The task
Every entry that follows should be repeated exactly; drop the images.

Items listed in a dataset:
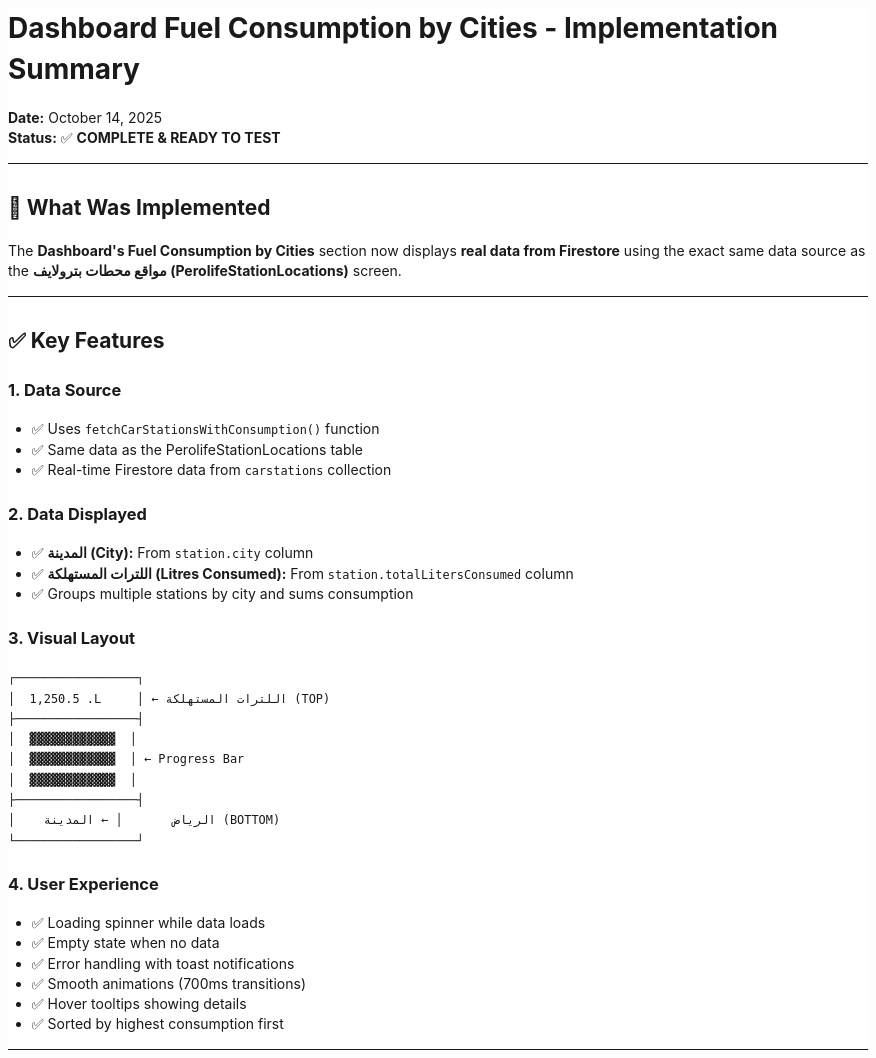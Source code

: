 # Dashboard Fuel Consumption by Cities - Implementation Summary

**Date:** October 14, 2025  
**Status:** ✅ **COMPLETE & READY TO TEST**

---

## 🎯 What Was Implemented

The **Dashboard's Fuel Consumption by Cities** section now displays **real data from Firestore** using the exact same data source as the **مواقع محطات بترولايف (PerolifeStationLocations)** screen.

---

## ✅ Key Features

### **1. Data Source**
- ✅ Uses `fetchCarStationsWithConsumption()` function
- ✅ Same data as the PerolifeStationLocations table
- ✅ Real-time Firestore data from `carstations` collection

### **2. Data Displayed**
- ✅ **المدينة (City):** From `station.city` column
- ✅ **اللترات المستهلكة (Litres Consumed):** From `station.totalLitersConsumed` column
- ✅ Groups multiple stations by city and sums consumption

### **3. Visual Layout**
```
┌─────────────────┐
│  1,250.5 .L     │ ← اللترات المستهلكة (TOP)
├─────────────────┤
│  ▓▓▓▓▓▓▓▓▓▓▓▓  │
│  ▓▓▓▓▓▓▓▓▓▓▓▓  │ ← Progress Bar
│  ▓▓▓▓▓▓▓▓▓▓▓▓  │
├─────────────────┤
│    الرياض       │ ← المدينة (BOTTOM)
└─────────────────┘
```

### **4. User Experience**
- ✅ Loading spinner while data loads
- ✅ Empty state when no data
- ✅ Error handling with toast notifications
- ✅ Smooth animations (700ms transitions)
- ✅ Hover tooltips showing details
- ✅ Sorted by highest consumption first

---
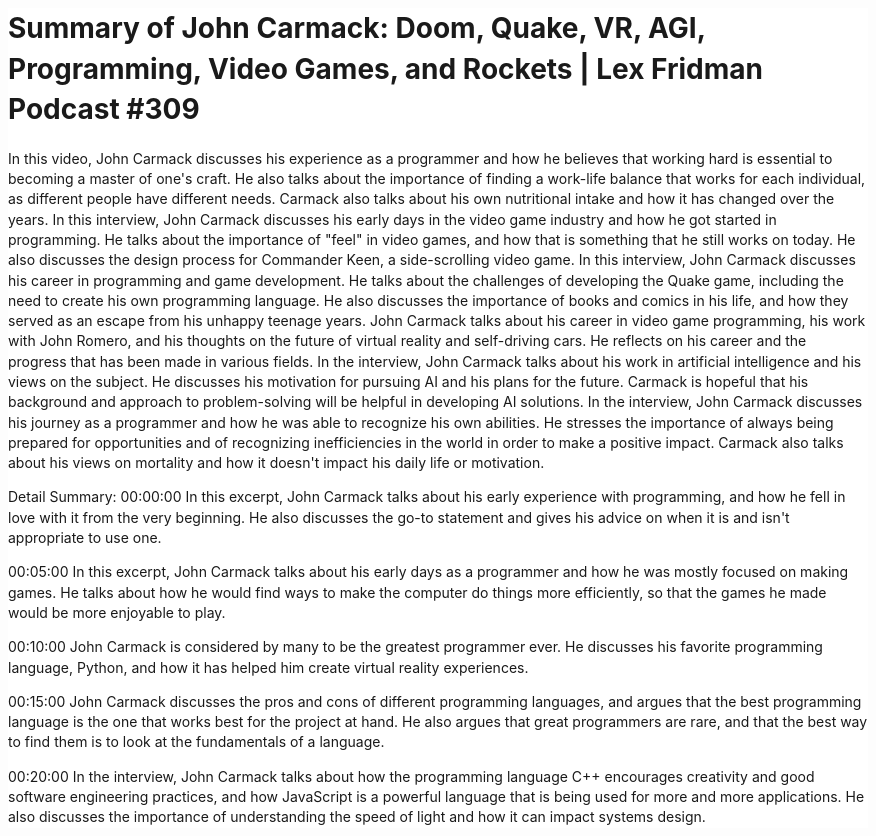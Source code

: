 # Summary of John Carmack: Doom, Quake, VR, AGI, Programming, Video Games, and Rockets | Lex Fridman Podcast #309

In this video, John Carmack discusses his experience as a programmer and how he believes that working hard is essential to becoming a master of one's craft. He also talks about the importance of finding a work-life balance that works for each individual, as different people have different needs. Carmack also talks about his own nutritional intake and how it has changed over the years.
In this interview, John Carmack discusses his early days in the video game industry and how he got started in programming. He talks about the importance of "feel" in video games, and how that is something that he still works on today. He also discusses the design process for Commander Keen, a side-scrolling video game.
In this interview, John Carmack discusses his career in programming and game development. He talks about the challenges of developing the Quake game, including the need to create his own programming language. He also discusses the importance of books and comics in his life, and how they served as an escape from his unhappy teenage years.
John Carmack talks about his career in video game programming, his work with John Romero, and his thoughts on the future of virtual reality and self-driving cars. He reflects on his career and the progress that has been made in various fields.
In the interview, John Carmack talks about his work in artificial intelligence and his views on the subject. He discusses his motivation for pursuing AI and his plans for the future. Carmack is hopeful that his background and approach to problem-solving will be helpful in developing AI solutions.
In the interview, John Carmack discusses his journey as a programmer and how he was able to recognize his own abilities. He stresses the importance of always being prepared for opportunities and of recognizing inefficiencies in the world in order to make a positive impact. Carmack also talks about his views on mortality and how it doesn't impact his daily life or motivation.

Detail Summary: 
00:00:00
In this excerpt, John Carmack talks about his early experience with programming, and how he fell in love with it from the very beginning. He also discusses the go-to statement and gives his advice on when it is and isn't appropriate to use one.

00:05:00
In this excerpt, John Carmack talks about his early days as a programmer and how he was mostly focused on making games. He talks about how he would find ways to make the computer do things more efficiently, so that the games he made would be more enjoyable to play.

00:10:00
John Carmack is considered by many to be the greatest programmer ever. He discusses his favorite programming language, Python, and how it has helped him create virtual reality experiences.

00:15:00
John Carmack discusses the pros and cons of different programming languages, and argues that the best programming language is the one that works best for the project at hand. He also argues that great programmers are rare, and that the best way to find them is to look at the fundamentals of a language.

00:20:00
In the interview, John Carmack talks about how the programming language C++ encourages creativity and good software engineering practices, and how JavaScript is a powerful language that is being used for more and more applications. He also discusses the importance of understanding the speed of light and how it can impact systems design.
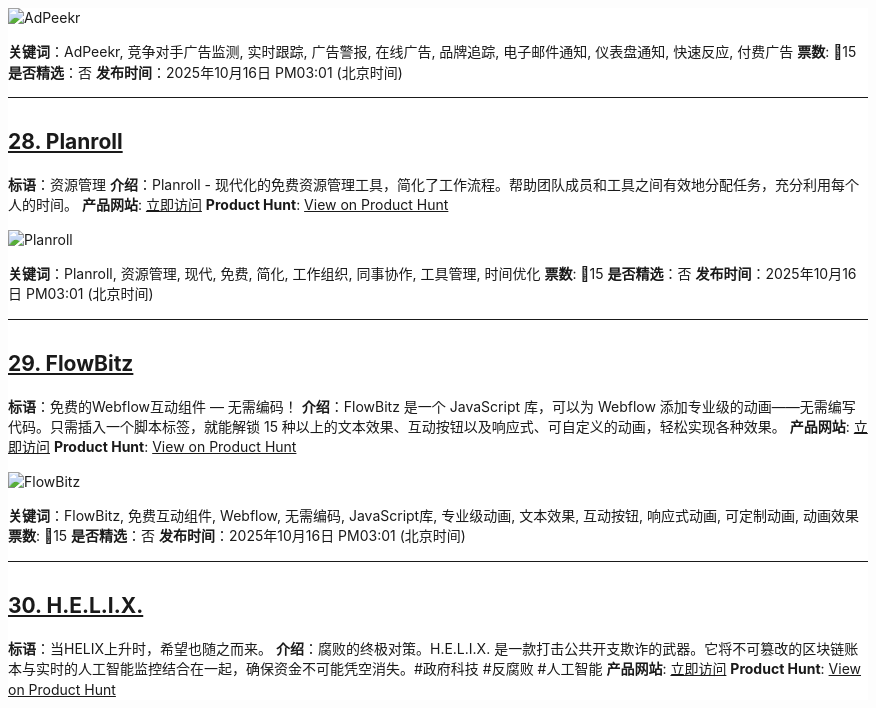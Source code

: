 ![AdPeekr]()

**关键词**：AdPeekr, 竞争对手广告监测, 实时跟踪, 广告警报, 在线广告, 品牌追踪, 电子邮件通知, 仪表盘通知, 快速反应, 付费广告
**票数**: 🔺15
**是否精选**：否
**发布时间**：2025年10月16日 PM03:01 (北京时间)

---

## [28. Planroll](https://www.producthunt.com/products/planroll?utm_campaign=producthunt-api&utm_medium=api-v2&utm_source=Application%3A+dailyhot+%28ID%3A+133367%29)
**标语**：资源管理
**介绍**：Planroll - 现代化的免费资源管理工具，简化了工作流程。帮助团队成员和工具之间有效地分配任务，充分利用每个人的时间。
**产品网站**: [立即访问](https://www.producthunt.com/r/CQU7N7366P5JTE?utm_campaign=producthunt-api&utm_medium=api-v2&utm_source=Application%3A+dailyhot+%28ID%3A+133367%29)
**Product Hunt**: [View on Product Hunt](https://www.producthunt.com/products/planroll?utm_campaign=producthunt-api&utm_medium=api-v2&utm_source=Application%3A+dailyhot+%28ID%3A+133367%29)

![Planroll]()

**关键词**：Planroll, 资源管理, 现代, 免费, 简化, 工作组织, 同事协作, 工具管理, 时间优化
**票数**: 🔺15
**是否精选**：否
**发布时间**：2025年10月16日 PM03:01 (北京时间)

---

## [29. FlowBitz](https://www.producthunt.com/products/flowbitz-webflow-animation-library?utm_campaign=producthunt-api&utm_medium=api-v2&utm_source=Application%3A+dailyhot+%28ID%3A+133367%29)
**标语**：免费的Webflow互动组件 — 无需编码！
**介绍**：FlowBitz 是一个 JavaScript 库，可以为 Webflow 添加专业级的动画——无需编写代码。只需插入一个脚本标签，就能解锁 15 种以上的文本效果、互动按钮以及响应式、可自定义的动画，轻松实现各种效果。
**产品网站**: [立即访问](https://www.producthunt.com/r/4RBFM325CXJEXV?utm_campaign=producthunt-api&utm_medium=api-v2&utm_source=Application%3A+dailyhot+%28ID%3A+133367%29)
**Product Hunt**: [View on Product Hunt](https://www.producthunt.com/products/flowbitz-webflow-animation-library?utm_campaign=producthunt-api&utm_medium=api-v2&utm_source=Application%3A+dailyhot+%28ID%3A+133367%29)

![FlowBitz]()

**关键词**：FlowBitz, 免费互动组件, Webflow, 无需编码, JavaScript库, 专业级动画, 文本效果, 互动按钮, 响应式动画, 可定制动画, 动画效果
**票数**: 🔺15
**是否精选**：否
**发布时间**：2025年10月16日 PM03:01 (北京时间)

---

## [30. H.E.L.I.X.](https://www.producthunt.com/products/h-e-l-i-x?utm_campaign=producthunt-api&utm_medium=api-v2&utm_source=Application%3A+dailyhot+%28ID%3A+133367%29)
**标语**：当HELIX上升时，希望也随之而来。
**介绍**：腐败的终极对策。H.E.L.I.X. 是一款打击公共开支欺诈的武器。它将不可篡改的区块链账本与实时的人工智能监控结合在一起，确保资金不可能凭空消失。#政府科技 #反腐败 #人工智能
**产品网站**: [立即访问](https://www.producthunt.com/r/T6AROK7JHQJBRN?utm_campaign=producthunt-api&utm_medium=api-v2&utm_source=Application%3A+dailyhot+%28ID%3A+133367%29)
**Product Hunt**: [View on Product Hunt](https://www.producthunt.com/products/h-e-l-i-x?utm_campaign=producthunt-api&utm_medium=api-v2&utm_source=Application%3A+dailyhot+%28ID%3A+133367%29)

Solution for this exercise
Source code

: # Dashboard Fuel Consumption by Cities - Implementation Summary

**Date:** October 14, 2025  
**Status:** ✅ **COMPLETE & READY TO TEST**

---

## 🎯 What Was Implemented

The **Dashboard's Fuel Consumption by Cities** section now displays **real data from Firestore** using the exact same data source as the **مواقع محطات بترولايف (PerolifeStationLocations)** screen.

---

## ✅ Key Features

### **1. Data Source**
- ✅ Uses `fetchCarStationsWithConsumption()` function
- ✅ Same data as the PerolifeStationLocations table
- ✅ Real-time Firestore data from `carstations` collection

### **2. Data Displayed**
- ✅ **المدينة (City):** From `station.city` column
- ✅ **اللترات المستهلكة (Litres Consumed):** From `station.totalLitersConsumed` column
- ✅ Groups multiple stations by city and sums consumption

### **3. Visual Layout**
```
┌─────────────────┐
│  1,250.5 .L     │ ← اللترات المستهلكة (TOP)
├─────────────────┤
│  ▓▓▓▓▓▓▓▓▓▓▓▓  │
│  ▓▓▓▓▓▓▓▓▓▓▓▓  │ ← Progress Bar
│  ▓▓▓▓▓▓▓▓▓▓▓▓  │
├─────────────────┤
│    الرياض       │ ← المدينة (BOTTOM)
└─────────────────┘
```

### **4. User Experience**
- ✅ Loading spinner while data loads
- ✅ Empty state when no data
- ✅ Error handling with toast notifications
- ✅ Smooth animations (700ms transitions)
- ✅ Hover tooltips showing details
- ✅ Sorted by highest consumption first

---
Source code

: # Summary of John Carmack: Doom, Quake, VR, AGI, Programming, Video Games, and Rockets | Lex Fridman Podcast #309

In this video, John Carmack discusses his experience as a programmer and how he believes that working hard is essential to becoming a master of one's craft. He also talks about the importance of finding a work-life balance that works for each individual, as different people have different needs. Carmack also talks about his own nutritional intake and how it has changed over the years.
In this interview, John Carmack discusses his early days in the video game industry and how he got started in programming. He talks about the importance of "feel" in video games, and how that is something that he still works on today. He also discusses the design process for Commander Keen, a side-scrolling video game.
In this interview, John Carmack discusses his career in programming and game development. He talks about the challenges of developing the Quake game, including the need to create his own programming language. He also discusses the importance of books and comics in his life, and how they served as an escape from his unhappy teenage years.
John Carmack talks about his career in video game programming, his work with John Romero, and his thoughts on the future of virtual reality and self-driving cars. He reflects on his career and the progress that has been made in various fields.
In the interview, John Carmack talks about his work in artificial intelligence and his views on the subject. He discusses his motivation for pursuing AI and his plans for the future. Carmack is hopeful that his background and approach to problem-solving will be helpful in developing AI solutions.
In the interview, John Carmack discusses his journey as a programmer and how he was able to recognize his own abilities. He stresses the importance of always being prepared for opportunities and of recognizing inefficiencies in the world in order to make a positive impact. Carmack also talks about his views on mortality and how it doesn't impact his daily life or motivation.

Detail Summary: 
00:00:00
In this excerpt, John Carmack talks about his early experience with programming, and how he fell in love with it from the very beginning. He also discusses the go-to statement and gives his advice on when it is and isn't appropriate to use one.

00:05:00
In this excerpt, John Carmack talks about his early days as a programmer and how he was mostly focused on making games. He talks about how he would find ways to make the computer do things more efficiently, so that the games he made would be more enjoyable to play.

00:10:00
John Carmack is considered by many to be the greatest programmer ever. He discusses his favorite programming language, Python, and how it has helped him create virtual reality experiences.

00:15:00
John Carmack discusses the pros and cons of different programming languages, and argues that the best programming language is the one that works best for the project at hand. He also argues that great programmers are rare, and that the best way to find them is to look at the fundamentals of a language.

00:20:00
In the interview, John Carmack talks about how the programming language C++ encourages creativity and good software engineering practices, and how JavaScript is a powerful language that is being used for more and more applications. He also discusses the importance of understanding the speed of light and how it can impact systems design.
Source code

: ![AdPeekr]()

**关键词**：AdPeekr, 竞争对手广告监测, 实时跟踪, 广告警报, 在线广告, 品牌追踪, 电子邮件通知, 仪表盘通知, 快速反应, 付费广告
**票数**: 🔺15
**是否精选**：否
**发布时间**：2025年10月16日 PM03:01 (北京时间)

---

## [28. Planroll](https://www.producthunt.com/products/planroll?utm_campaign=producthunt-api&utm_medium=api-v2&utm_source=Application%3A+dailyhot+%28ID%3A+133367%29)
**标语**：资源管理
**介绍**：Planroll - 现代化的免费资源管理工具，简化了工作流程。帮助团队成员和工具之间有效地分配任务，充分利用每个人的时间。
**产品网站**: [立即访问](https://www.producthunt.com/r/CQU7N7366P5JTE?utm_campaign=producthunt-api&utm_medium=api-v2&utm_source=Application%3A+dailyhot+%28ID%3A+133367%29)
**Product Hunt**: [View on Product Hunt](https://www.producthunt.com/products/planroll?utm_campaign=producthunt-api&utm_medium=api-v2&utm_source=Application%3A+dailyhot+%28ID%3A+133367%29)

![Planroll]()

**关键词**：Planroll, 资源管理, 现代, 免费, 简化, 工作组织, 同事协作, 工具管理, 时间优化
**票数**: 🔺15
**是否精选**：否
**发布时间**：2025年10月16日 PM03:01 (北京时间)

---

## [29. FlowBitz](https://www.producthunt.com/products/flowbitz-webflow-animation-library?utm_campaign=producthunt-api&utm_medium=api-v2&utm_source=Application%3A+dailyhot+%28ID%3A+133367%29)
**标语**：免费的Webflow互动组件 — 无需编码！
**介绍**：FlowBitz 是一个 JavaScript 库，可以为 Webflow 添加专业级的动画——无需编写代码。只需插入一个脚本标签，就能解锁 15 种以上的文本效果、互动按钮以及响应式、可自定义的动画，轻松实现各种效果。
**产品网站**: [立即访问](https://www.producthunt.com/r/4RBFM325CXJEXV?utm_campaign=producthunt-api&utm_medium=api-v2&utm_source=Application%3A+dailyhot+%28ID%3A+133367%29)
**Product Hunt**: [View on Product Hunt](https://www.producthunt.com/products/flowbitz-webflow-animation-library?utm_campaign=producthunt-api&utm_medium=api-v2&utm_source=Application%3A+dailyhot+%28ID%3A+133367%29)

![FlowBitz]()

**关键词**：FlowBitz, 免费互动组件, Webflow, 无需编码, JavaScript库, 专业级动画, 文本效果, 互动按钮, 响应式动画, 可定制动画, 动画效果
**票数**: 🔺15
**是否精选**：否
**发布时间**：2025年10月16日 PM03:01 (北京时间)

---

## [30. H.E.L.I.X.](https://www.producthunt.com/products/h-e-l-i-x?utm_campaign=producthunt-api&utm_medium=api-v2&utm_source=Application%3A+dailyhot+%28ID%3A+133367%29)
**标语**：当HELIX上升时，希望也随之而来。
**介绍**：腐败的终极对策。H.E.L.I.X. 是一款打击公共开支欺诈的武器。它将不可篡改的区块链账本与实时的人工智能监控结合在一起，确保资金不可能凭空消失。#政府科技 #反腐败 #人工智能
**产品网站**: [立即访问](https://www.producthunt.com/r/T6AROK7JHQJBRN?utm_campaign=producthunt-api&utm_medium=api-v2&utm_source=Application%3A+dailyhot+%28ID%3A+133367%29)
**Product Hunt**: [View on Product Hunt](https://www.producthunt.com/products/h-e-l-i-x?utm_campaign=producthunt-api&utm_medium=api-v2&utm_source=Application%3A+dailyhot+%28ID%3A+133367%29)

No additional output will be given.